Yes, it depends on circumstances and goals.

This year has been the biggest swim year of my life. By the beginning of August I had clocked around 500 miles of ocean swim training. No entry fees, just head down to the beach, meet the swim group and swim, including throughout winter. My infrequent additional pool swimming costs have involved walking to a public olympic pool and paying $6, or just $2 when I visited the in-laws.

The flip-side has been flying to the other side of the country for a 20km ocean swim, for which I was extraordinarily fortunate to have a local boat crew and 2 kayakers who were all willing to give their time for nothing more than the cost of the boat fuel, some alcohol and a few meals. Other swimmers paid several $1000 for a boat and skipper.

Last month, I traveled to Japan for one of the Oceans 7 swims. At this point you’re getting into a sport which makes IM look like an exercise in Dickensian frugality. In addition to bringing my accompanying support crew, their is a substantial entry cost that covers coast guard permits, two local boats and skippers, plus the transport and accommodation costs for two officials from Tokyo.

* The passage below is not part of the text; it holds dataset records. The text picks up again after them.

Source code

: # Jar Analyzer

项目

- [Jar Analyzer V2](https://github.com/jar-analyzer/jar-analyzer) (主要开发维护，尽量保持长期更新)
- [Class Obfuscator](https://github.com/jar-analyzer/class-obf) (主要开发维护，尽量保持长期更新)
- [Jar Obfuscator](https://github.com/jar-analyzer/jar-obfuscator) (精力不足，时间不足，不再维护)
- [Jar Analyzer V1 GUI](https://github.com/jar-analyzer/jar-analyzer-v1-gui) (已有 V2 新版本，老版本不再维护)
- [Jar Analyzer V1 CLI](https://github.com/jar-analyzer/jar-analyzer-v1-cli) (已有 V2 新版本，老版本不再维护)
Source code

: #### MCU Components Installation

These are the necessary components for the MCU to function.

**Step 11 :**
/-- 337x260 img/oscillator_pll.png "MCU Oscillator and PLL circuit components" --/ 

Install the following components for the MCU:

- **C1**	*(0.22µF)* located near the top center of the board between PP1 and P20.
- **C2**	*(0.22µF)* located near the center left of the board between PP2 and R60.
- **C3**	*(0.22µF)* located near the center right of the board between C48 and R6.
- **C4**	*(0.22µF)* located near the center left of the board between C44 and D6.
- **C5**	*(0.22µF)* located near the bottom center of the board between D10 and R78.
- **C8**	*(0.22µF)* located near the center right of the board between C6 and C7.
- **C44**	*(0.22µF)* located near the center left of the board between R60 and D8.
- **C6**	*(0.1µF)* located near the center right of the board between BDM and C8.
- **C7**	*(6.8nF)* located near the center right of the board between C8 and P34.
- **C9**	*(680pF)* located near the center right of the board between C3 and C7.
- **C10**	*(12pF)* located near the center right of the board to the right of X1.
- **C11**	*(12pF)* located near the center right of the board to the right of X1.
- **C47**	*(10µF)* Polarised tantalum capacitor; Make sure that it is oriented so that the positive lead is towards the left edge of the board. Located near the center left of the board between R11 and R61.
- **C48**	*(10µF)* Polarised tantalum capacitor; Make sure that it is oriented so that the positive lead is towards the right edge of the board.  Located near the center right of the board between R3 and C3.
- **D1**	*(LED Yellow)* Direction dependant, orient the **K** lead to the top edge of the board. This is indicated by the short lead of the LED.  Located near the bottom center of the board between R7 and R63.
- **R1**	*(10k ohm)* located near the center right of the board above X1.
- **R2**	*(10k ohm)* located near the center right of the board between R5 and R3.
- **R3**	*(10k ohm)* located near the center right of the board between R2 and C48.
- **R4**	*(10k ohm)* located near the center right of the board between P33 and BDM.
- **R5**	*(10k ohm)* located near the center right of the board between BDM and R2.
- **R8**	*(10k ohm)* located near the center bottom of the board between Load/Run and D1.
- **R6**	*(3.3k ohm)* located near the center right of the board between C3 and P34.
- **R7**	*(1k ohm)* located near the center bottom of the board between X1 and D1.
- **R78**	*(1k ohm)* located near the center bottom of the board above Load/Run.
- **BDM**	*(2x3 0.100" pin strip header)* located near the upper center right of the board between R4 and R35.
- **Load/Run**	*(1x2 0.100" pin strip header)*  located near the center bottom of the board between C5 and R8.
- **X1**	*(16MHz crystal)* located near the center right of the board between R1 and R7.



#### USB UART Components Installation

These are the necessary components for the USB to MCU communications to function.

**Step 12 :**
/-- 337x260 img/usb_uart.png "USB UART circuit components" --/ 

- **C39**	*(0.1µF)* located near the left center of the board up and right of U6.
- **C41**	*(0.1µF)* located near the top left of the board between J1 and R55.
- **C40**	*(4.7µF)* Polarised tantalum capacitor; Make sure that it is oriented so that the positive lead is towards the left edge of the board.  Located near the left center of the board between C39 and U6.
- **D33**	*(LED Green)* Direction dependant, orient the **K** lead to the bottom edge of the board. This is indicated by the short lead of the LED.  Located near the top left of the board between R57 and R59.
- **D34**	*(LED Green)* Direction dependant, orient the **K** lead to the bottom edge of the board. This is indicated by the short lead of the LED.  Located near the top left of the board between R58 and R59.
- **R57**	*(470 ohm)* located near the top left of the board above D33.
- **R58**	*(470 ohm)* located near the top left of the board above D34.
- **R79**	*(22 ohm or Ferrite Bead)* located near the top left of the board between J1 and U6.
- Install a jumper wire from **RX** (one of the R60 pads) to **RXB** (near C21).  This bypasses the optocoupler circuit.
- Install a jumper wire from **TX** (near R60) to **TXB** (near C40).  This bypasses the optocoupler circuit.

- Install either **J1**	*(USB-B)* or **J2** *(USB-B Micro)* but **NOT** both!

The end result? A passing typhoon ensured ocean conditions were unswimmable. An expensive holiday where I spent more time soaking in onsen than ocean.

The elastic on mine stretches out within 12-18 months so i end up buying 2-3 pair of running shorts every 1-1.5 yrs. //

What elastic, my 20+ year old running shorts have a draw string, still ties great…

Well, you may have me on the run shorts but I’ve got you big time on the swim b/c i live 1 mile from a 24/7 pool.